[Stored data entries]
=== Section Start ===

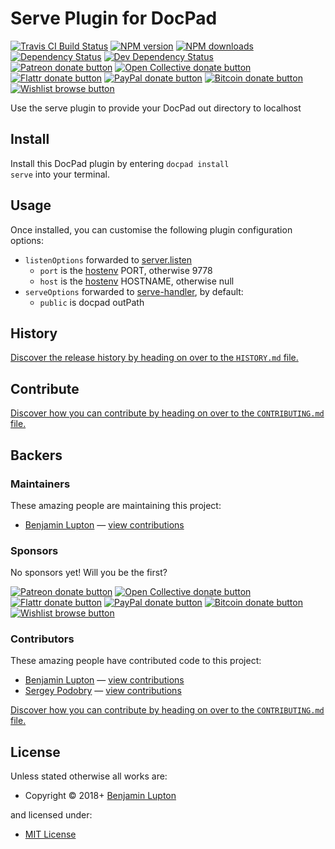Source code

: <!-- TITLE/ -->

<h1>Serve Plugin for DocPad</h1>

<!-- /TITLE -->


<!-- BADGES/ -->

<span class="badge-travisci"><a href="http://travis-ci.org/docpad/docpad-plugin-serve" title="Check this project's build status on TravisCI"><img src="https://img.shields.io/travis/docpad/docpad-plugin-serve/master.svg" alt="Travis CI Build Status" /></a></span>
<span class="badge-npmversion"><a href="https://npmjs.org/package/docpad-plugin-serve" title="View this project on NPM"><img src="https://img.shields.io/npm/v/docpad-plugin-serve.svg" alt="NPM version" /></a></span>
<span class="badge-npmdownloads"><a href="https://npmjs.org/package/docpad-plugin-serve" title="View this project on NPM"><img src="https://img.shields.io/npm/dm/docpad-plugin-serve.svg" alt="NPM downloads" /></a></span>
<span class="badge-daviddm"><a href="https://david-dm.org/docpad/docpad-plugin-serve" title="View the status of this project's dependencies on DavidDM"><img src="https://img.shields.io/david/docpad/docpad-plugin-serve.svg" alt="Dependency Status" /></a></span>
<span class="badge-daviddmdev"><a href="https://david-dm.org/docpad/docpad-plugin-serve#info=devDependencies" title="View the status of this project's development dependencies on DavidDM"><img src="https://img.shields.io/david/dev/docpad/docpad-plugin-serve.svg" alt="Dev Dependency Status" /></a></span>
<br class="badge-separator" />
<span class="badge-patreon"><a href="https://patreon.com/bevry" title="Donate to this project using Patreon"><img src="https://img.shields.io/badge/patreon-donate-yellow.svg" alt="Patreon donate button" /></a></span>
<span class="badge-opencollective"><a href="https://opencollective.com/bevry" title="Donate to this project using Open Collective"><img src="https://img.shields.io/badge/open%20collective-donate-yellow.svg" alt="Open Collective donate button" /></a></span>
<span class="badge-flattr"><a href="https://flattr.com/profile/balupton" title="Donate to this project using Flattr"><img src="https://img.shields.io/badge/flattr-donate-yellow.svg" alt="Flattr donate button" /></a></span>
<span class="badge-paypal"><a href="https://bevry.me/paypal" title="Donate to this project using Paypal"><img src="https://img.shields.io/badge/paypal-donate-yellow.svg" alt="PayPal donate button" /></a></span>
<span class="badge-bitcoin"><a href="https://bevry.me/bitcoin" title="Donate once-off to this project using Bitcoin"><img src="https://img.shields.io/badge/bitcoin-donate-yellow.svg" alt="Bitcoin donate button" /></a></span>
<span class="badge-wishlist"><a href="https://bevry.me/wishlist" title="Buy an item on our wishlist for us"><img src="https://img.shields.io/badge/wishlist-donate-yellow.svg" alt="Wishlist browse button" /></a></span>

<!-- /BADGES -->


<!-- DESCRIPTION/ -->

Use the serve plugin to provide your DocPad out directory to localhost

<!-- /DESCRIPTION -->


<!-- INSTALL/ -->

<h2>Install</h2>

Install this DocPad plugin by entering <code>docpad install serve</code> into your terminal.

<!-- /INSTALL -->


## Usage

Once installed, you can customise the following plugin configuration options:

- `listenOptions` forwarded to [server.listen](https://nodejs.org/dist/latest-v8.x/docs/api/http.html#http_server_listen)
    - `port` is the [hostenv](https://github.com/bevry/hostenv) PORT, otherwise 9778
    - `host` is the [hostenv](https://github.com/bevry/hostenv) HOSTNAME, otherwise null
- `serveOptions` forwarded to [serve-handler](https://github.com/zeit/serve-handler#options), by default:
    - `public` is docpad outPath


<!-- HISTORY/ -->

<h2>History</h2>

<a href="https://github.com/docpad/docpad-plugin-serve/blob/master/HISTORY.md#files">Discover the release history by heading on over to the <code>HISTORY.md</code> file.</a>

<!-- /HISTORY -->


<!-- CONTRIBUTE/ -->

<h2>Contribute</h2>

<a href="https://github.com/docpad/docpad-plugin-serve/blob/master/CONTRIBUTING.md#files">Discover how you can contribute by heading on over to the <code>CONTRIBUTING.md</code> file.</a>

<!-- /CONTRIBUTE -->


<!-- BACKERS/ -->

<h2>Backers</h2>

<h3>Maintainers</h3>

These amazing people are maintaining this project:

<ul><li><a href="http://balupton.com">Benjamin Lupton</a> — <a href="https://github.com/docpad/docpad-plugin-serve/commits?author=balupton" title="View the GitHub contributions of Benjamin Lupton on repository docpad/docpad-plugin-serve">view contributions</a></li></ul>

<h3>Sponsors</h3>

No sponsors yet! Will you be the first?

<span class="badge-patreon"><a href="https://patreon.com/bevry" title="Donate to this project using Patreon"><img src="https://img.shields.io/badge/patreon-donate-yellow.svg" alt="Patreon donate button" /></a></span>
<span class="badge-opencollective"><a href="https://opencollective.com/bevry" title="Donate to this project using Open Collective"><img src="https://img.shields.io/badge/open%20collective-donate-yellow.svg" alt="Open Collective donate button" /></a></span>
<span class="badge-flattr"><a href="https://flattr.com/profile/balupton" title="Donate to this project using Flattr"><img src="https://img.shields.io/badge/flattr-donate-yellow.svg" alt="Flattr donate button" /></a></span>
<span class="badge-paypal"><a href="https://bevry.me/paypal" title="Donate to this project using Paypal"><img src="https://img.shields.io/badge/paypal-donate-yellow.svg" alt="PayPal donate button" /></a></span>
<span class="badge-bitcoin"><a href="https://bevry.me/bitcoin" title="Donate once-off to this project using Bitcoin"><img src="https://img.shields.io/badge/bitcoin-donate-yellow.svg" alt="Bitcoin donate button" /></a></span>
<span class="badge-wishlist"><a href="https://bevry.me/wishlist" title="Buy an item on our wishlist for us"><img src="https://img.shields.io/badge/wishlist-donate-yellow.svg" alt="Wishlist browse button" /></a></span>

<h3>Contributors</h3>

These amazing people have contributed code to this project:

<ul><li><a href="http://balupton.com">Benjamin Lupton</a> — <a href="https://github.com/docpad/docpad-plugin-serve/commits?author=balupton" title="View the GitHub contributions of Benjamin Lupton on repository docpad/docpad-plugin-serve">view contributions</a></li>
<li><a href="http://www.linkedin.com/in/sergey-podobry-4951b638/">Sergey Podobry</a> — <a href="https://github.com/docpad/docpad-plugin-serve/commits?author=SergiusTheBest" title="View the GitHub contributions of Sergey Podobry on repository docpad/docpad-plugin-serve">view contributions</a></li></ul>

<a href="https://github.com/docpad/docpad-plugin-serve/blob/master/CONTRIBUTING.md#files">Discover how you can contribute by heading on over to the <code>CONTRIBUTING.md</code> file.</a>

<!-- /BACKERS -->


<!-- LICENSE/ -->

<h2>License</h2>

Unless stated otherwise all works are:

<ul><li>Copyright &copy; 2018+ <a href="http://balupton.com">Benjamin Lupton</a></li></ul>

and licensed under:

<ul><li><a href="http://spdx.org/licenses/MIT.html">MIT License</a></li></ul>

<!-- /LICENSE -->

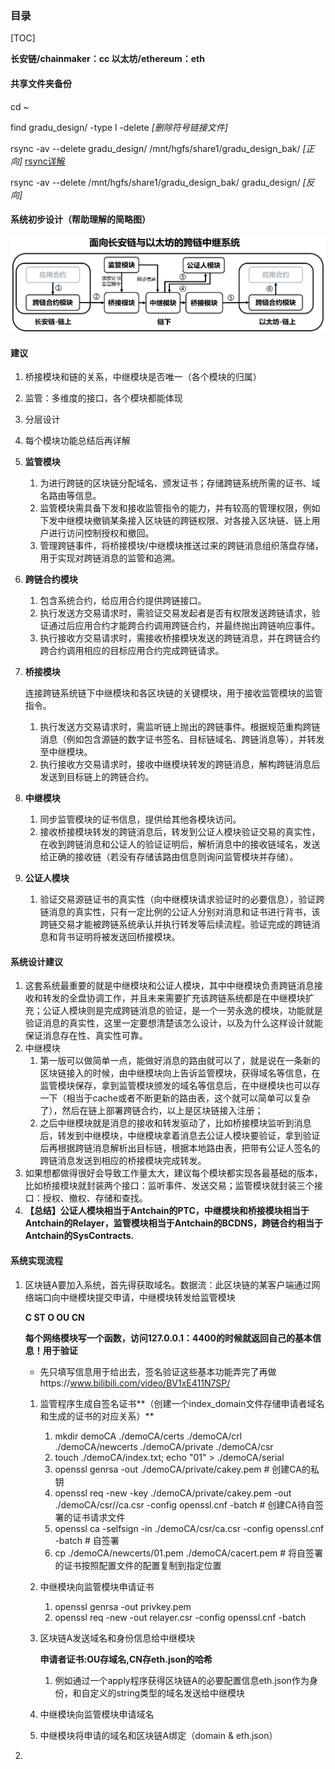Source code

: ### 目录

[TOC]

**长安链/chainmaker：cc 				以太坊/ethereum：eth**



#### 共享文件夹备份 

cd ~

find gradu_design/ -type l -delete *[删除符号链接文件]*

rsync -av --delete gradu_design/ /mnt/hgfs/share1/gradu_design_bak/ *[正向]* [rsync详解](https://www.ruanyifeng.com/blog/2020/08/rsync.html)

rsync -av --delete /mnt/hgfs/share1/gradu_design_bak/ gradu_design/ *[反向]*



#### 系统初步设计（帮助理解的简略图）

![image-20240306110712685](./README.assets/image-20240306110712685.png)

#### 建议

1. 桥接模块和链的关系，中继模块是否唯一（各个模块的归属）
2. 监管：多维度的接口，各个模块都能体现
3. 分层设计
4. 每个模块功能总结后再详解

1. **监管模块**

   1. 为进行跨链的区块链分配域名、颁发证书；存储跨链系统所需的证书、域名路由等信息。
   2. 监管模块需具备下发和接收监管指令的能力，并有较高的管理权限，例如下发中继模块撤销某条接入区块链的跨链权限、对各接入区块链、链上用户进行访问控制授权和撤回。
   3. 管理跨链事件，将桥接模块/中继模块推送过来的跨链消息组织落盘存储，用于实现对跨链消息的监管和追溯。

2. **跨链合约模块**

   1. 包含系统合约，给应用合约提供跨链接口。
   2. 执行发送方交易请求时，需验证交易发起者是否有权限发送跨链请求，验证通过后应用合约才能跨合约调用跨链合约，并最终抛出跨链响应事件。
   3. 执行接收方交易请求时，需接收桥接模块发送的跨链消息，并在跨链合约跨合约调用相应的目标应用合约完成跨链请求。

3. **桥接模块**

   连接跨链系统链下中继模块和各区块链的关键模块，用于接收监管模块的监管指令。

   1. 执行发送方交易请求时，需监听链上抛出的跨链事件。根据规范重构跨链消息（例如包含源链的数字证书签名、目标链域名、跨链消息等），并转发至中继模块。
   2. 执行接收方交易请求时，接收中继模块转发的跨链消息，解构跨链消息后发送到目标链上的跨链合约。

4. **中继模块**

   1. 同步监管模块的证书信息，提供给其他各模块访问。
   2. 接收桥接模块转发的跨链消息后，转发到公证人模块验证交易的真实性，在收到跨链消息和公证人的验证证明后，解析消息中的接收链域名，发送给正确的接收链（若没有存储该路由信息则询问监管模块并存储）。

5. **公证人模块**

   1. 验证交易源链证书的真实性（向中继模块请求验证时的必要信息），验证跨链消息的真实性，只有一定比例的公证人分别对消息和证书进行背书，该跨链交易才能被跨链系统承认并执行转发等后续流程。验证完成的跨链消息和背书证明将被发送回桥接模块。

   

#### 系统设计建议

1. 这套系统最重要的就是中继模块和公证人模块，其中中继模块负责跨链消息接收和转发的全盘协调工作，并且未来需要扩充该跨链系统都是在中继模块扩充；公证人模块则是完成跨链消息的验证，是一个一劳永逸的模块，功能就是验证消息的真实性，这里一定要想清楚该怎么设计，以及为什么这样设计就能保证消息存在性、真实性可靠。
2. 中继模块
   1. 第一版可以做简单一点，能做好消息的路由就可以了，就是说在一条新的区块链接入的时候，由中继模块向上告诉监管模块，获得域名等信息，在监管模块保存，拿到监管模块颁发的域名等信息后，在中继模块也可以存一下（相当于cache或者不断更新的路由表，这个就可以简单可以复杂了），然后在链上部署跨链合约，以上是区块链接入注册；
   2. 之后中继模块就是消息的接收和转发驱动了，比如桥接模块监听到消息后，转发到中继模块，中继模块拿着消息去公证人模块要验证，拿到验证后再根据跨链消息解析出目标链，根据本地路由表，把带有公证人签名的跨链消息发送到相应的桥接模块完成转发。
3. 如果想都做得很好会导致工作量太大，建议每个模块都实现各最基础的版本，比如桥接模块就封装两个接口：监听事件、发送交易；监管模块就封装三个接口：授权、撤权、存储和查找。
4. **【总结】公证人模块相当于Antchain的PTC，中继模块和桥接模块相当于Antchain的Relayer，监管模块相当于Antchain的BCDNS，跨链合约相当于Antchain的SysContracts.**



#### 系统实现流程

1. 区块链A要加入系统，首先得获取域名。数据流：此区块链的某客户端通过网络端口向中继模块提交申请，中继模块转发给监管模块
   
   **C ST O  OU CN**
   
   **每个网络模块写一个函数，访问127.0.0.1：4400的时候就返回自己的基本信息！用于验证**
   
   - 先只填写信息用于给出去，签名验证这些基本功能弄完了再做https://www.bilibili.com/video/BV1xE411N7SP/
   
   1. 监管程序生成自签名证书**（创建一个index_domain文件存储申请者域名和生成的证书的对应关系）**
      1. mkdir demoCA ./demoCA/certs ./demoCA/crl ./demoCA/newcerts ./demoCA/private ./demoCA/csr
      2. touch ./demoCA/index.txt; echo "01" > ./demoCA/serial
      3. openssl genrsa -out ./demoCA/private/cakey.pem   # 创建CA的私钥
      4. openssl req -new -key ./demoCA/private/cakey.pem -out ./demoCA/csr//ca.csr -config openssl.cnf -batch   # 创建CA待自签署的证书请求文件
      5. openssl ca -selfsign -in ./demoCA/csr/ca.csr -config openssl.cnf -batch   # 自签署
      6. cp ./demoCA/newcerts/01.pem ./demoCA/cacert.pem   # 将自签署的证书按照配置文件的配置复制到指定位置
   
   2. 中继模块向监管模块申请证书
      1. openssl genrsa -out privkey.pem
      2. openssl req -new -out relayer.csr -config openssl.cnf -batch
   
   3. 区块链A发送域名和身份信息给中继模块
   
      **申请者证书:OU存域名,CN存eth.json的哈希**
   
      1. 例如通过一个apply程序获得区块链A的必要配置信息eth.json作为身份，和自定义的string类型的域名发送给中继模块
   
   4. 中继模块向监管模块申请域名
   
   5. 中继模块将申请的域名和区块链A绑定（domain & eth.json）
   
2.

=== Section End ===

● Aim of the exercise: Copy every line of the data where "demoCA" is found.

● Finished task:
      1. mkdir demoCA ./demoCA/certs ./demoCA/crl ./demoCA/newcerts ./demoCA/private ./demoCA/csr
      2. touch ./demoCA/index.txt; echo "01" > ./demoCA/serial
      3. openssl genrsa -out ./demoCA/private/cakey.pem   # 创建CA的私钥
      4. openssl req -new -key ./demoCA/private/cakey.pem -out ./demoCA/csr//ca.csr -config openssl.cnf -batch   # 创建CA待自签署的证书请求文件
      5. openssl ca -selfsign -in ./demoCA/csr/ca.csr -config openssl.cnf -batch   # 自签署
      6. cp ./demoCA/newcerts/01.pem ./demoCA/cacert.pem   # 将自签署的证书按照配置文件的配置复制到指定位置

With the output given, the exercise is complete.